About this task → Everything from the line with "feature/curso, feature/cli, feature/db-connection." to the end of the entries should be copied exactly, and nothing else.
- Opening Delimiter -
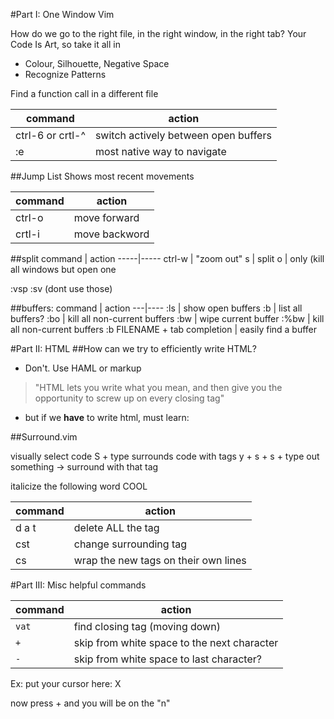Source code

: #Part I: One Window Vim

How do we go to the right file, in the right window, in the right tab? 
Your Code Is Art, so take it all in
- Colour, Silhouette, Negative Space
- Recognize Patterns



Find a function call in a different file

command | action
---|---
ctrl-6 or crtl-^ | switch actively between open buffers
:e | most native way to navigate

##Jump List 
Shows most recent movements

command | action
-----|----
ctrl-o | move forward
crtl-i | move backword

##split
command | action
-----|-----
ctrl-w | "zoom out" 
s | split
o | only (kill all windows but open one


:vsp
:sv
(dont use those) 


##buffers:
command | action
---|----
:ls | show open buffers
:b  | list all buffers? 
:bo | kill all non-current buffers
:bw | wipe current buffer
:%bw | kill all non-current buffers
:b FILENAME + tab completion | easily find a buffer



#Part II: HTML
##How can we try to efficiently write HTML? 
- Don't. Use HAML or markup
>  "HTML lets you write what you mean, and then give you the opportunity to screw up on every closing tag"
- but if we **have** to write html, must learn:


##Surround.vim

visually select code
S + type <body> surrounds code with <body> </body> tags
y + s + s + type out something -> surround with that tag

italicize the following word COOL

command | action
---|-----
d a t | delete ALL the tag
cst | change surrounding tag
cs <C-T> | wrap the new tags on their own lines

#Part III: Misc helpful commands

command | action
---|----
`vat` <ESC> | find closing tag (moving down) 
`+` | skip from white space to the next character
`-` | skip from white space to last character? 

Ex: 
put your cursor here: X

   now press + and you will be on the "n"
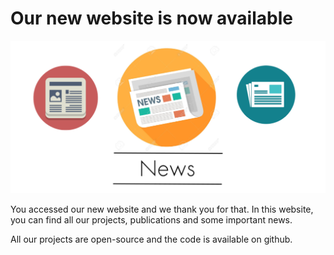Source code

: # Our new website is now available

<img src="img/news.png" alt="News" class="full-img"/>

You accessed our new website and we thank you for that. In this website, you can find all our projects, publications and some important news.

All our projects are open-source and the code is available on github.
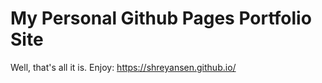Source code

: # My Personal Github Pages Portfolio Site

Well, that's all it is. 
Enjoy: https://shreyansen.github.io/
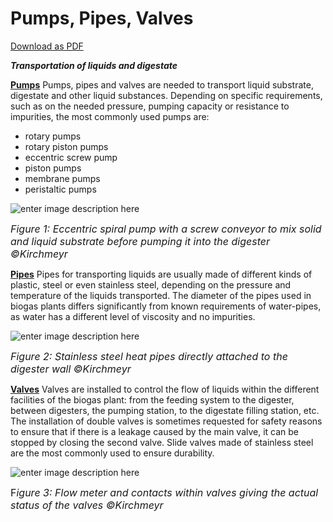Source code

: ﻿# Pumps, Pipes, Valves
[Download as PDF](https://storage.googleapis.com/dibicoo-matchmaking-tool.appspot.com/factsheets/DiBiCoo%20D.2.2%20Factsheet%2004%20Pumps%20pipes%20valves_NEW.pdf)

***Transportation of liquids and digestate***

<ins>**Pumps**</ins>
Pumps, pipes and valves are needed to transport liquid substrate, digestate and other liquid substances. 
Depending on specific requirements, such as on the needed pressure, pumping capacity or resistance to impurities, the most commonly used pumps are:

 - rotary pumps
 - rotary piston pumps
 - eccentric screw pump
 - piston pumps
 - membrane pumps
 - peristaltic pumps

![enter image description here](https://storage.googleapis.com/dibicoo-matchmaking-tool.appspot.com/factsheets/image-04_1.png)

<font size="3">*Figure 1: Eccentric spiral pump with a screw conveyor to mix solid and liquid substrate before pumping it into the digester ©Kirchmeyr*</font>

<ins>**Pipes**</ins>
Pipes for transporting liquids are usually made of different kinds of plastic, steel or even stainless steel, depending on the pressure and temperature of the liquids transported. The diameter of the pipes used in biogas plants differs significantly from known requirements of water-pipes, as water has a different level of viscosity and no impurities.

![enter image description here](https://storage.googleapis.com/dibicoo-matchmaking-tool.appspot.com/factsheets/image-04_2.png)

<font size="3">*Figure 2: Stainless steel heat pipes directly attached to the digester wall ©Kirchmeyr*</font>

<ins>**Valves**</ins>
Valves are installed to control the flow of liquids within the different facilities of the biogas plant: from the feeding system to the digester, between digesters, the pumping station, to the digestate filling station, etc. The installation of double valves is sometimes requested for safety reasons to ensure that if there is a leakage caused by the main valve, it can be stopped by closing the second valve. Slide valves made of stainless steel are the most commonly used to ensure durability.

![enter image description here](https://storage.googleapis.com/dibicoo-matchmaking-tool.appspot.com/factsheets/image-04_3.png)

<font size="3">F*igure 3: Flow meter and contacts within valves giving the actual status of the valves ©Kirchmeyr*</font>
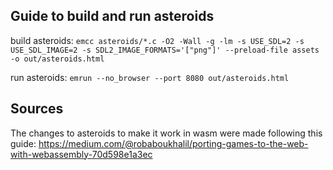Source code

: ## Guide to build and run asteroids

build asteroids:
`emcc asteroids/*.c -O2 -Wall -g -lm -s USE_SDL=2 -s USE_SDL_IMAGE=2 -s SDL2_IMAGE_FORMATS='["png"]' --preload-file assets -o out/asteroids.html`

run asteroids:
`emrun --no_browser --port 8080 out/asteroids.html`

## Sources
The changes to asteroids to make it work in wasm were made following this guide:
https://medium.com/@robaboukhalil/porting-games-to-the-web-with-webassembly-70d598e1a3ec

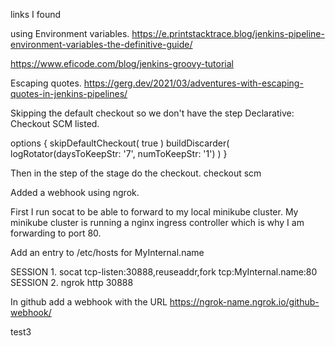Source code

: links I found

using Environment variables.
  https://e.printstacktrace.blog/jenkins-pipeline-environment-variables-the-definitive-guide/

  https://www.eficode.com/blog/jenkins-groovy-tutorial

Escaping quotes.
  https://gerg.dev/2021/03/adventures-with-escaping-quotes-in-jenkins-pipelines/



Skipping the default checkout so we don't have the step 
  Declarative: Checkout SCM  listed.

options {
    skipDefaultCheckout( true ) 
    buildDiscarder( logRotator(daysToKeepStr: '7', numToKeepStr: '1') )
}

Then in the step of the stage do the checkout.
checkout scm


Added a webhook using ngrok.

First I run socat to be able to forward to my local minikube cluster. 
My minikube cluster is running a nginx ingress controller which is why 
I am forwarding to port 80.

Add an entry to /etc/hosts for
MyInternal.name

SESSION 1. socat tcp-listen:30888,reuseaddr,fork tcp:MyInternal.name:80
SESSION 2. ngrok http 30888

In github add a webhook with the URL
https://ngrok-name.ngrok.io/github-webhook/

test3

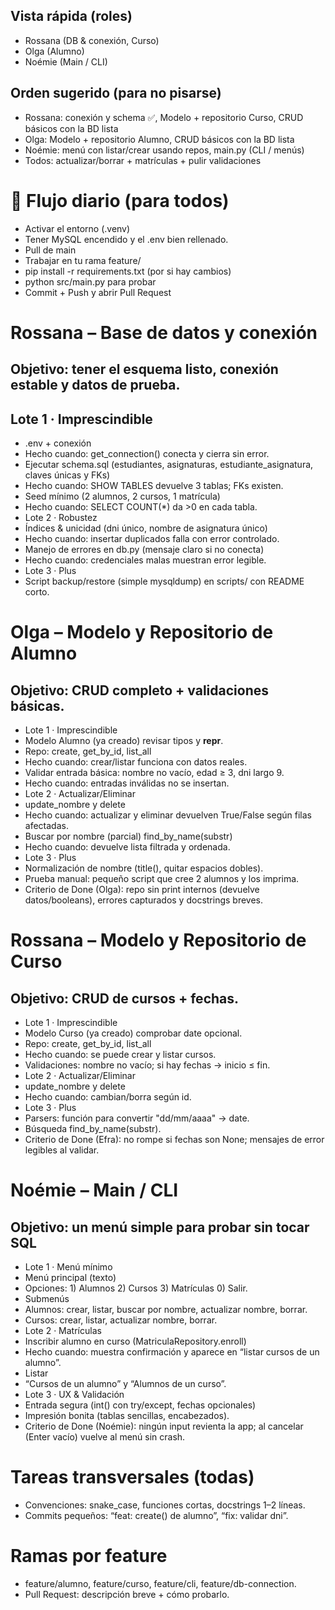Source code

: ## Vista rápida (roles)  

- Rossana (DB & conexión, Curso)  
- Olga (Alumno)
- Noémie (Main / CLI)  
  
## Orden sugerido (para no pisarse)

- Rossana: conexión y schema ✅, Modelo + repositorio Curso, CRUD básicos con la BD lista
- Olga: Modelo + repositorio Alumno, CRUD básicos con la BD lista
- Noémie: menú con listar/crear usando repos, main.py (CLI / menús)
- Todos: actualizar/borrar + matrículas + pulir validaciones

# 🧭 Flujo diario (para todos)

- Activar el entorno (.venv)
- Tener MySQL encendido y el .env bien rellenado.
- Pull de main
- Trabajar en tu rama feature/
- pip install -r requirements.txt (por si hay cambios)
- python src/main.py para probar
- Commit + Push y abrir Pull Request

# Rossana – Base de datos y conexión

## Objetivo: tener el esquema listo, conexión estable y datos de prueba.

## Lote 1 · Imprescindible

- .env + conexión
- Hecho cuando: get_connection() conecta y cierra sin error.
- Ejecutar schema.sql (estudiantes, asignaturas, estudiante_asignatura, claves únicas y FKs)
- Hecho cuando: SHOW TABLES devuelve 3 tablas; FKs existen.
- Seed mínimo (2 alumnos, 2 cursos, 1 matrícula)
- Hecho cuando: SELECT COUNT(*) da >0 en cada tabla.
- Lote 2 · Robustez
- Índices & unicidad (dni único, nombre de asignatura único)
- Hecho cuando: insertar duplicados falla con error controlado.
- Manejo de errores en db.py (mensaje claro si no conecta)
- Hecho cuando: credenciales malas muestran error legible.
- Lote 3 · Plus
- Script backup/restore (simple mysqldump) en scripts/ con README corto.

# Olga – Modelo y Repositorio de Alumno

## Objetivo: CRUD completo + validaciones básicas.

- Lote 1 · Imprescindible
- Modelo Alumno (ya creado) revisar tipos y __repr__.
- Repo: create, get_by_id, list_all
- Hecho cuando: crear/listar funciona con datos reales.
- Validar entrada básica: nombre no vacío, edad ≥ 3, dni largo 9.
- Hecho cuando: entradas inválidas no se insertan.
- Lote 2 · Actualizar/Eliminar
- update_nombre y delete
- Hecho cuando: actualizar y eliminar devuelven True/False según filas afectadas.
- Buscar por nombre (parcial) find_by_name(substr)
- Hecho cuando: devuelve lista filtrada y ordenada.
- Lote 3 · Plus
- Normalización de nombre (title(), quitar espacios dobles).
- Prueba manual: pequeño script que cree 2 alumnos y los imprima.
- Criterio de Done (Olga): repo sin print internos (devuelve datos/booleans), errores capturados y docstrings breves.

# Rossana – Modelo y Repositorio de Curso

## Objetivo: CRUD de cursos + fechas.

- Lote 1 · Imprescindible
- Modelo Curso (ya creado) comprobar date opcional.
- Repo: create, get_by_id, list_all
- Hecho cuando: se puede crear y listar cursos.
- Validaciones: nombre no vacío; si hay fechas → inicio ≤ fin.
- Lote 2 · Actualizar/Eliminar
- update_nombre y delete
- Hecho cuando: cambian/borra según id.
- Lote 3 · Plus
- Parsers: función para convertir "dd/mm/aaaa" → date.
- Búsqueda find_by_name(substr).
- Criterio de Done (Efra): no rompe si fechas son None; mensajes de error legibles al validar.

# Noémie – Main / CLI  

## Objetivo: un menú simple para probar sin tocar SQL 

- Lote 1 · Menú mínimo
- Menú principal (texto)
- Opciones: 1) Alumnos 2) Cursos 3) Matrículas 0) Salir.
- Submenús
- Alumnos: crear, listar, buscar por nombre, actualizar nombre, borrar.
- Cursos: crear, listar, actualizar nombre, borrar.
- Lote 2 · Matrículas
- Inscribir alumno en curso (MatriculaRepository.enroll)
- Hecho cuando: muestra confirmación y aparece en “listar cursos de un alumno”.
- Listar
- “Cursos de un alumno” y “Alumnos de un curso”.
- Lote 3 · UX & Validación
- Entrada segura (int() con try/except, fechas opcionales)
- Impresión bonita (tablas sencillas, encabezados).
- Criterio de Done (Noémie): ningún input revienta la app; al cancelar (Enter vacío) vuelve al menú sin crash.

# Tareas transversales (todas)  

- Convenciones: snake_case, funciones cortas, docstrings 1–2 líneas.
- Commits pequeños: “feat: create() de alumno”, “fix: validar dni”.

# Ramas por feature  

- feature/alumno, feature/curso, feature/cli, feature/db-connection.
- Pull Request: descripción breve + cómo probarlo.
- Closing Delimiter -
Answer box →
- feature/alumno, feature/curso, feature/cli, feature/db-connection.
- Pull Request: descripción breve + cómo probarlo.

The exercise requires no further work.